Nothing in the record suggests that Plaintiff acted in bad faith or with the intent not to comply with the Scheduling order. Thus, the fourth factor weighs against excluding the Hart Report. However, the weight of the fourth factor is diminished because the Hart Report provides evidence supporting an element of a claim on which Plaintiff bears the burden of proof at trial. The Amended Complaint asserts that Defendant Ameribanq failed to "adequately disclose certain terms of the transaction, particularly the finance charges . . . ." (Doc. No. 35 ¶ 18.) In her Response in Opposition to Defendants' motion for summary judgment, Plaintiff argues that the title insurance charges "imposed upon the Plaintiff in this transaction were illegally computed" and resulted in an overcharge. (Doc. No. 51 at 15.) Plaintiff claims that the overcharge, which she relies on William Hart to establish, was a finance charge that Defendant Ameribanq improperly omitted from the Truth in Lending Disclosure Statement. (Id.) Plaintiff has known, at least since she filed the Amended Complaint, that she would have to prove that Defendant Ameribanq's computation of the title insurance resulted in a failure to make a material disclosure in violation of the TILA.*fn1
Although Plaintiff may not have acted in bad faith, she has presented no convincing explanation for her delay that might offset the prejudice to Defendants. Plaintiff contends that the delay was warranted because the Scheduling Order originally set a settlement conference before Magistrate Judge Lynne A. Sitarski for October 17, 2008, but that the conference was postponed until February 13, 2009. (See Doc. No. 53 at 1; Doc. No. 62 at 4; see also Doc. No. 33 ¶ 1.) Plaintiff appears to believe that the prospect of settlement obviated the need to commence preparation for summary judgment and trial. However, she cites no authority on this point. Plaintiff's obligation to obtain and disclose expert testimony in accordance with the scheduling order was not contingent upon an unsuccessful outcome in the settlement negotiations. (See Doc. No. 33); see also Fed. R. Civ. P. 26(a)(2)(c) ("A party must make [disclosures of expert testimony] at the time and in the sequence that the court orders."). Plaintiff contends that she first became aware that she would need an expert report upon viewing the Defendants' Motion for Summary Judgment because: the arguments made in the Defendants' [motion for summary judgment] were, in numerous respects, a complete surprise to the Plaintiff.

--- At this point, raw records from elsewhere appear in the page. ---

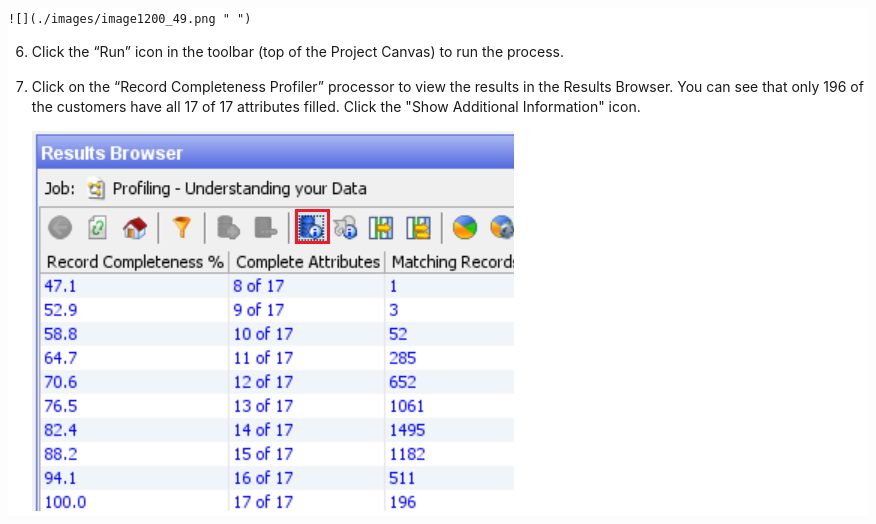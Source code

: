     ![](./images/image1200_49.png " ")

6.	Click the “Run” icon in the toolbar (top of the Project Canvas) to run the process.
7.	Click on the “Record Completeness Profiler” processor to view the results in the Results Browser. You can see that only 196 of the customers have all 17 of 17 attributes filled. Click the "Show Additional Information" icon.

    ![](./images/image1200_50.png " ")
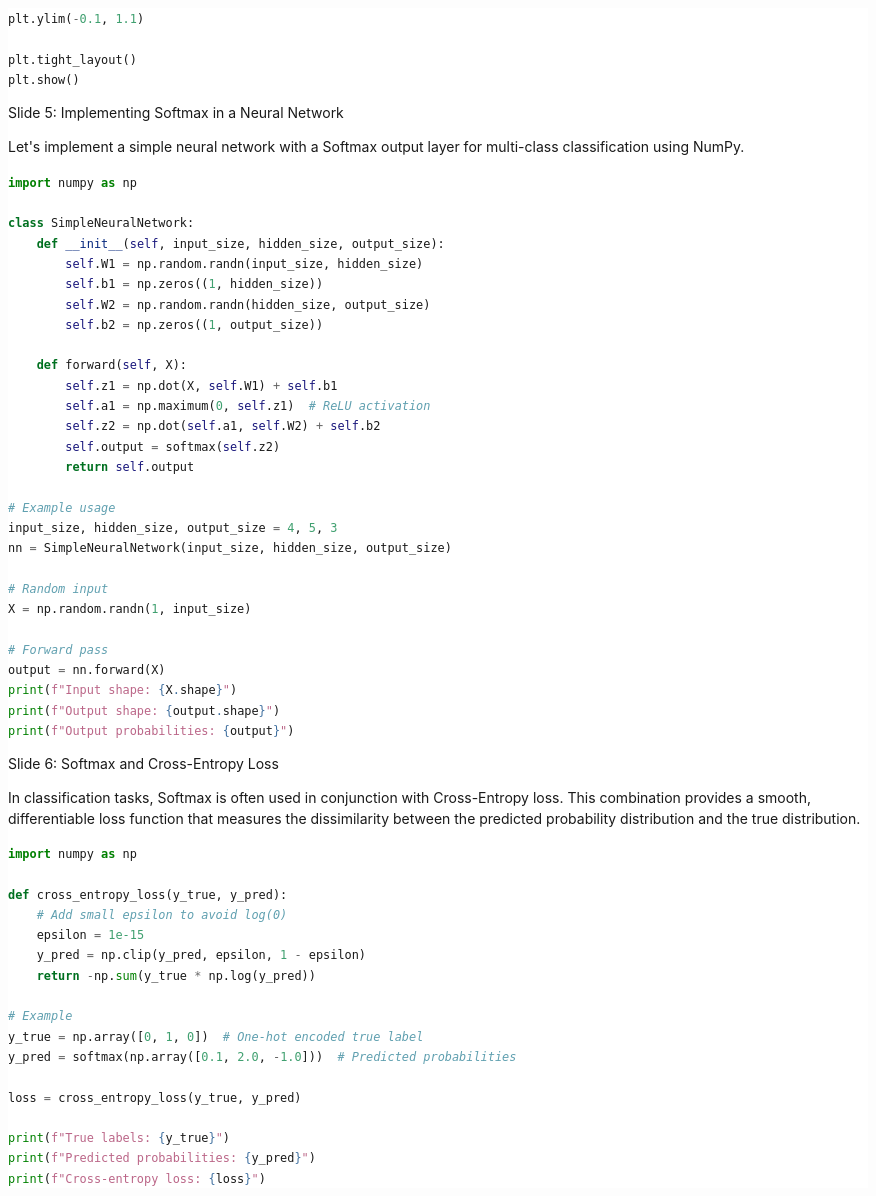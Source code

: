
 ```python
plt.ylim(-0.1, 1.1)

plt.tight_layout()
plt.show()
```

Slide 5: Implementing Softmax in a Neural Network

Let's implement a simple neural network with a Softmax output layer for multi-class classification using NumPy.

```python
import numpy as np

class SimpleNeuralNetwork:
    def __init__(self, input_size, hidden_size, output_size):
        self.W1 = np.random.randn(input_size, hidden_size)
        self.b1 = np.zeros((1, hidden_size))
        self.W2 = np.random.randn(hidden_size, output_size)
        self.b2 = np.zeros((1, output_size))

    def forward(self, X):
        self.z1 = np.dot(X, self.W1) + self.b1
        self.a1 = np.maximum(0, self.z1)  # ReLU activation
        self.z2 = np.dot(self.a1, self.W2) + self.b2
        self.output = softmax(self.z2)
        return self.output

# Example usage
input_size, hidden_size, output_size = 4, 5, 3
nn = SimpleNeuralNetwork(input_size, hidden_size, output_size)

# Random input
X = np.random.randn(1, input_size)

# Forward pass
output = nn.forward(X)
print(f"Input shape: {X.shape}")
print(f"Output shape: {output.shape}")
print(f"Output probabilities: {output}")
```

Slide 6: Softmax and Cross-Entropy Loss

In classification tasks, Softmax is often used in conjunction with Cross-Entropy loss. This combination provides a smooth, differentiable loss function that measures the dissimilarity between the predicted probability distribution and the true distribution.

```python
import numpy as np

def cross_entropy_loss(y_true, y_pred):
    # Add small epsilon to avoid log(0)
    epsilon = 1e-15
    y_pred = np.clip(y_pred, epsilon, 1 - epsilon)
    return -np.sum(y_true * np.log(y_pred))

# Example
y_true = np.array([0, 1, 0])  # One-hot encoded true label
y_pred = softmax(np.array([0.1, 2.0, -1.0]))  # Predicted probabilities

loss = cross_entropy_loss(y_true, y_pred)

print(f"True labels: {y_true}")
print(f"Predicted probabilities: {y_pred}")
print(f"Cross-entropy loss: {loss}")
```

The theory that all of Ameribanq's charges were included in the finance charge as disclosed in the [Truth in Lending Act Disclosure Statement] and that all of Rockwood's charges were rightly not disclosed as finance charges appeared totally inconsistent with the documents and the arguments presented by the Defendants before the Bankruptcy Court. It was only upon the articulation of these arguments for the first time on March 16, 2009 . . . that the Pl;aintiff [sic] became aware of the issues that would have to be addressed in the disposition of this case. He [sic] then promptly solicited comments from potential experts and retained a report from William C. Hart in time to timely respond to the [motion for summary judgment]. (Doc. No. 62 at 12.) This argument fails because the Hart Report does not rebut or refute anything that Defendants affirmatively argue in their Motion for Summary Judgment. As noted above, the only purpose it appears to serve is to establish that the amount Plaintiff was charged for title insurance was not reasonable and that the amount Plaintiff was overcharged should have been disclosed.
For the foregoing reasons, Defendants' Motion will be granted in part and denied in part. An appropriate Order will follow.